| Exercise objective |
Write out, without any change, the lines in the material below that run from the line with "для техники |" through the line with "925 000** | |", both included.

++++ Information shown

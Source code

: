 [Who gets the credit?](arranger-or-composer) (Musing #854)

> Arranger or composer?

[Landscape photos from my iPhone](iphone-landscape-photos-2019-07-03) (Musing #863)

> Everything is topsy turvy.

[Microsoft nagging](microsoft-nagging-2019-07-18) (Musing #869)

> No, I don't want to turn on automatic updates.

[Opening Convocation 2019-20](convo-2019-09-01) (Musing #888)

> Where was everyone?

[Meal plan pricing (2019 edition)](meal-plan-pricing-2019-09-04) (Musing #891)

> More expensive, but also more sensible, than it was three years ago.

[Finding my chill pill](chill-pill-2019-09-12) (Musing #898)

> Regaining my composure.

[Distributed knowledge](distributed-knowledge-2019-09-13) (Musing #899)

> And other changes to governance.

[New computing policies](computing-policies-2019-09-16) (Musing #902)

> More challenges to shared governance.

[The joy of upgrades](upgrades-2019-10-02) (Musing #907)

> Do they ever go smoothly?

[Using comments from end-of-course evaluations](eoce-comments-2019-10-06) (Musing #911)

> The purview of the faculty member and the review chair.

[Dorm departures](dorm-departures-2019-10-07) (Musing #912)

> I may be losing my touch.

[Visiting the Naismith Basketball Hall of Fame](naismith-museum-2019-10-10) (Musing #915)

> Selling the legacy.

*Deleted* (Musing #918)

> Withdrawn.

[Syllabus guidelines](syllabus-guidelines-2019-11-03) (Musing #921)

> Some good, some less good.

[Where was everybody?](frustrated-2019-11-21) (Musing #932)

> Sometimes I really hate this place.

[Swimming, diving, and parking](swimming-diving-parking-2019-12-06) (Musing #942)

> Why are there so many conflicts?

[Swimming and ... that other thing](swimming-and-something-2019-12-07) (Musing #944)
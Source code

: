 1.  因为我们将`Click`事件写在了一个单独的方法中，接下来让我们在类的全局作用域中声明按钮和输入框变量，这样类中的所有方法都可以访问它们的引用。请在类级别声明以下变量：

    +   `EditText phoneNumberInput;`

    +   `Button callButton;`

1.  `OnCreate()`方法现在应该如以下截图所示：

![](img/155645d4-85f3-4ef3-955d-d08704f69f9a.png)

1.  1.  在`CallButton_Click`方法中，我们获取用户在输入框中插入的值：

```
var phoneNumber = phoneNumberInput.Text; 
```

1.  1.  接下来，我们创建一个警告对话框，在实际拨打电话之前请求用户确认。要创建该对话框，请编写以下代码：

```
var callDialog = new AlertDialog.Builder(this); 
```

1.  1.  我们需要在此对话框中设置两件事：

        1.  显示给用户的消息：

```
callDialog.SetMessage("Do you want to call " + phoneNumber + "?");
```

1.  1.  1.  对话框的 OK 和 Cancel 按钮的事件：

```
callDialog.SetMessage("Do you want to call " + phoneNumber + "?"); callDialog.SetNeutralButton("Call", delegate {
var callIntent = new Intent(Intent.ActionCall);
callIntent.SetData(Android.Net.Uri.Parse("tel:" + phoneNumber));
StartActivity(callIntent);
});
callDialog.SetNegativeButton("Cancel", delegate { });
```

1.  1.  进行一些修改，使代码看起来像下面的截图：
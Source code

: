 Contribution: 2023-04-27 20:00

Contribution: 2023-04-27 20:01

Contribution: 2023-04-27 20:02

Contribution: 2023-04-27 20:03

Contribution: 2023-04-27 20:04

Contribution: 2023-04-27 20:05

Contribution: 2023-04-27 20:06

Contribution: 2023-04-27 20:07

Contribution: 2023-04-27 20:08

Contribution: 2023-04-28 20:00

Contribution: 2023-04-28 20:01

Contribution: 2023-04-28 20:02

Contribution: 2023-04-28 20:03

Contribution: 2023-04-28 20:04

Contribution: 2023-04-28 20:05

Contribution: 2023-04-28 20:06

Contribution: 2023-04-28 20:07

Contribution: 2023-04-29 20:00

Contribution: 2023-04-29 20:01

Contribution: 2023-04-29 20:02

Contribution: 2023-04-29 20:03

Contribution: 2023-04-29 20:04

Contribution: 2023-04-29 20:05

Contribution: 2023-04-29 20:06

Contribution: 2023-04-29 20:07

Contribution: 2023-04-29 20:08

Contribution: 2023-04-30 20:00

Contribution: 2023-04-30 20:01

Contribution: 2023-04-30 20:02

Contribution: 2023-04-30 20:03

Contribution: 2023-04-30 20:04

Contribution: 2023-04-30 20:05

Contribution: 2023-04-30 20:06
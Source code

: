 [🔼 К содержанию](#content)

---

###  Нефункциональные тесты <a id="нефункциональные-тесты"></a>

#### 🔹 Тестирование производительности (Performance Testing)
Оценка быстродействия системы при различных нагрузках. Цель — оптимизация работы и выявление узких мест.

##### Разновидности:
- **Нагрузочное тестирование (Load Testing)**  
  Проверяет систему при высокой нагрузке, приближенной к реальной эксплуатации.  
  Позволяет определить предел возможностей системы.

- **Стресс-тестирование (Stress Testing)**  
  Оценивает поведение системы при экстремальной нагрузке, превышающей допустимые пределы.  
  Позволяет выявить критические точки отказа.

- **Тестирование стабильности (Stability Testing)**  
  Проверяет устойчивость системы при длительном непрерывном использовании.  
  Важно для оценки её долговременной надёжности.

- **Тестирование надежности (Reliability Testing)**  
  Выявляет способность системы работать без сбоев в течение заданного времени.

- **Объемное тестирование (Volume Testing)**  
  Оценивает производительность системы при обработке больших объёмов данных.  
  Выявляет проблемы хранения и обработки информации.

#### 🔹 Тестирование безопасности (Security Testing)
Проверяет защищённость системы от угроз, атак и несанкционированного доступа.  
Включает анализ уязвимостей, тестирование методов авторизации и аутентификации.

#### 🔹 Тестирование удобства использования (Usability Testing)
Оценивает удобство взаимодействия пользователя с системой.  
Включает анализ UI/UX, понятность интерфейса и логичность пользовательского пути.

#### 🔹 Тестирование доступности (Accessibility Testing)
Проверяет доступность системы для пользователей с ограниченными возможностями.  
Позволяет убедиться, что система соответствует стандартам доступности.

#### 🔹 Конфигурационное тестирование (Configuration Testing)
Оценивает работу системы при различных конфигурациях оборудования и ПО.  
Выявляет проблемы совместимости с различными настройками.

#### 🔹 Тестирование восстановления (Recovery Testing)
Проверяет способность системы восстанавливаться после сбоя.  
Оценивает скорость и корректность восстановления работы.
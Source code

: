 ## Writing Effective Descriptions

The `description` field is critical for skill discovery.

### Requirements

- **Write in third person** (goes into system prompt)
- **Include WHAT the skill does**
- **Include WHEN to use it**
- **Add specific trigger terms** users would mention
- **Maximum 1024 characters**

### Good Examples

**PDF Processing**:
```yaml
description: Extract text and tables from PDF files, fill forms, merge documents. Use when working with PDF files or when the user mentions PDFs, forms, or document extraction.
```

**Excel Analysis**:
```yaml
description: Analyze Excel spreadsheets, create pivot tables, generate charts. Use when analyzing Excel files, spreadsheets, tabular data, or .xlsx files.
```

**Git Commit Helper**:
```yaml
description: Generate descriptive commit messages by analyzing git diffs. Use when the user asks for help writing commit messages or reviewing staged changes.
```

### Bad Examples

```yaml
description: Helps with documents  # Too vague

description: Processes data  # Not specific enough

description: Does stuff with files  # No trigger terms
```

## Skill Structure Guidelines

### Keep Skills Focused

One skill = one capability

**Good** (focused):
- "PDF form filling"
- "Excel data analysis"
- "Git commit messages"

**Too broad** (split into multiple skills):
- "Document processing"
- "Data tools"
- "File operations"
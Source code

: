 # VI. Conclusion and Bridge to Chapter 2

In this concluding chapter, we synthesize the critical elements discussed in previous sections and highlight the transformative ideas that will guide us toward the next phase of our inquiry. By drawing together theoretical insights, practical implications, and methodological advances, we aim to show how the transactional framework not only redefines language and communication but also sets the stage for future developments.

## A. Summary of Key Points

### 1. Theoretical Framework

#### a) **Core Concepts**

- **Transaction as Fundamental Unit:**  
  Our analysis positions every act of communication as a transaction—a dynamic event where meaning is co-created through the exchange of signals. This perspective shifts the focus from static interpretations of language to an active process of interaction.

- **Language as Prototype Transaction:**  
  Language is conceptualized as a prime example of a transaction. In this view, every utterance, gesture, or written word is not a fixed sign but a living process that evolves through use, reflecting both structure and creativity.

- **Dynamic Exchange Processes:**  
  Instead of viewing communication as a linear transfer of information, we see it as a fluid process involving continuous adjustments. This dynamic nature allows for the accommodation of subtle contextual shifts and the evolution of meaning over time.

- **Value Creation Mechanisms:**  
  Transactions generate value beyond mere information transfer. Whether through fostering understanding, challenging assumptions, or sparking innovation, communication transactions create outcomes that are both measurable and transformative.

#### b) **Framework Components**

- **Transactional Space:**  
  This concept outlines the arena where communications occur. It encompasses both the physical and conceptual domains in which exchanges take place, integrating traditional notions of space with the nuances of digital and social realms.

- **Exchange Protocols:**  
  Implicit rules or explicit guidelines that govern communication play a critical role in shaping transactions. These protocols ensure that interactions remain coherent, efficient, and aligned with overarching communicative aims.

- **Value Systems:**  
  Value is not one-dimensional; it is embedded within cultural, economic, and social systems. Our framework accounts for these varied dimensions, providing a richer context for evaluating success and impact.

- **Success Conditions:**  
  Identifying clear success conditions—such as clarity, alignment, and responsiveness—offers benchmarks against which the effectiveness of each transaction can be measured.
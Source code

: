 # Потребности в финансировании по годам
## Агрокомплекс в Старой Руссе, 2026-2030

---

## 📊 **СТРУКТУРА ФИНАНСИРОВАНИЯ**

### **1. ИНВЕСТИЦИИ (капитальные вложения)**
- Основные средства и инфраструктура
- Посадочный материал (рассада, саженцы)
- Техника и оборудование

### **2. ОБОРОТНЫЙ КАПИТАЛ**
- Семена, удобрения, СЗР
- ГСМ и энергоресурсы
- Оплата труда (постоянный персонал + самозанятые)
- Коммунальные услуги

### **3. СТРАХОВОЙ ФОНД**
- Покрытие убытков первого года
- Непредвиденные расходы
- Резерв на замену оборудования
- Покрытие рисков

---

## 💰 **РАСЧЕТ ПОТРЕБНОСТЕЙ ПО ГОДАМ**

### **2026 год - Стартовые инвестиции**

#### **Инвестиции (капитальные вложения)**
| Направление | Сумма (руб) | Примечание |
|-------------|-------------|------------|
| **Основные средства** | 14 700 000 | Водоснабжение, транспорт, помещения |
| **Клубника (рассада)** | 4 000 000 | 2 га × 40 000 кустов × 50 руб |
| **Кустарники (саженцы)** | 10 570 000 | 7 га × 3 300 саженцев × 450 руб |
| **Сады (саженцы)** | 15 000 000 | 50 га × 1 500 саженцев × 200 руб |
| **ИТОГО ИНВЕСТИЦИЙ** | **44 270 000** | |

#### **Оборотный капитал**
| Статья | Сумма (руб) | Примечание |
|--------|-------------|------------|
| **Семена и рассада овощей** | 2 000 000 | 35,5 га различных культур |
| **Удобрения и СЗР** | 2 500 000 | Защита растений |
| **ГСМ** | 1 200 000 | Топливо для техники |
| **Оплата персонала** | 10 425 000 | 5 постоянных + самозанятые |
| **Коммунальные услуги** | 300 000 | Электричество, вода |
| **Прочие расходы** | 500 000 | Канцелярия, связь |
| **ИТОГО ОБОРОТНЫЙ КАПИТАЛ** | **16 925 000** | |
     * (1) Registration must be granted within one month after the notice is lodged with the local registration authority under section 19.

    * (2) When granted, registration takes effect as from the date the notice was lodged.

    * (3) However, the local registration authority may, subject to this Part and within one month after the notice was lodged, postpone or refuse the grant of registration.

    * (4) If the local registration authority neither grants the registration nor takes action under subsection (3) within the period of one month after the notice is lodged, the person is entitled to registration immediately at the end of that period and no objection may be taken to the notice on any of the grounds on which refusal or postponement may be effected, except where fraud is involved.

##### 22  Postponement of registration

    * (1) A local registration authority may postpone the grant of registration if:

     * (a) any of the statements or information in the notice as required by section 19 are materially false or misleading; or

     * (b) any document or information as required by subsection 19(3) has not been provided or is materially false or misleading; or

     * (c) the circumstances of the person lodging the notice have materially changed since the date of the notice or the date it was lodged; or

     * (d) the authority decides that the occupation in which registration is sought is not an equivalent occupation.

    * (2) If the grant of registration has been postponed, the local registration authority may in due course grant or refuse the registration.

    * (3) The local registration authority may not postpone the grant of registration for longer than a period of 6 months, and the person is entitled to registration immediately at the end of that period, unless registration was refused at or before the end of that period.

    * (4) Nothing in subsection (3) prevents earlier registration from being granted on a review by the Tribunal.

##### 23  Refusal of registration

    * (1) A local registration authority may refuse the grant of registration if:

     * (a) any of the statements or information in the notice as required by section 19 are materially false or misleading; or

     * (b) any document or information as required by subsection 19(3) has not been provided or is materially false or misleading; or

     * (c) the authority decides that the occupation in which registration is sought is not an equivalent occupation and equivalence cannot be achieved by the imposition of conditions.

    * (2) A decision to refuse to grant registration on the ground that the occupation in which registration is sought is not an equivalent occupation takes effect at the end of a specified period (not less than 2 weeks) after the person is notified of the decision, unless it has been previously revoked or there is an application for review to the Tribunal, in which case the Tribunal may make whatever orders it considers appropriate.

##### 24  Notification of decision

++++++++

| Solution for this problem |
| **ГСМ** | 1 200 000 | Топливо для техники |
| **Оплата персонала** | 10 425 000 | 5 постоянных + самозанятые |
| **Коммунальные услуги** | 300 000 | Электричество, вода |
| **Прочие расходы** | 500 000 | Канцелярия, связь |
| **ИТОГО ОБОРОТНЫЙ КАПИТАЛ** | **16 925 000** | |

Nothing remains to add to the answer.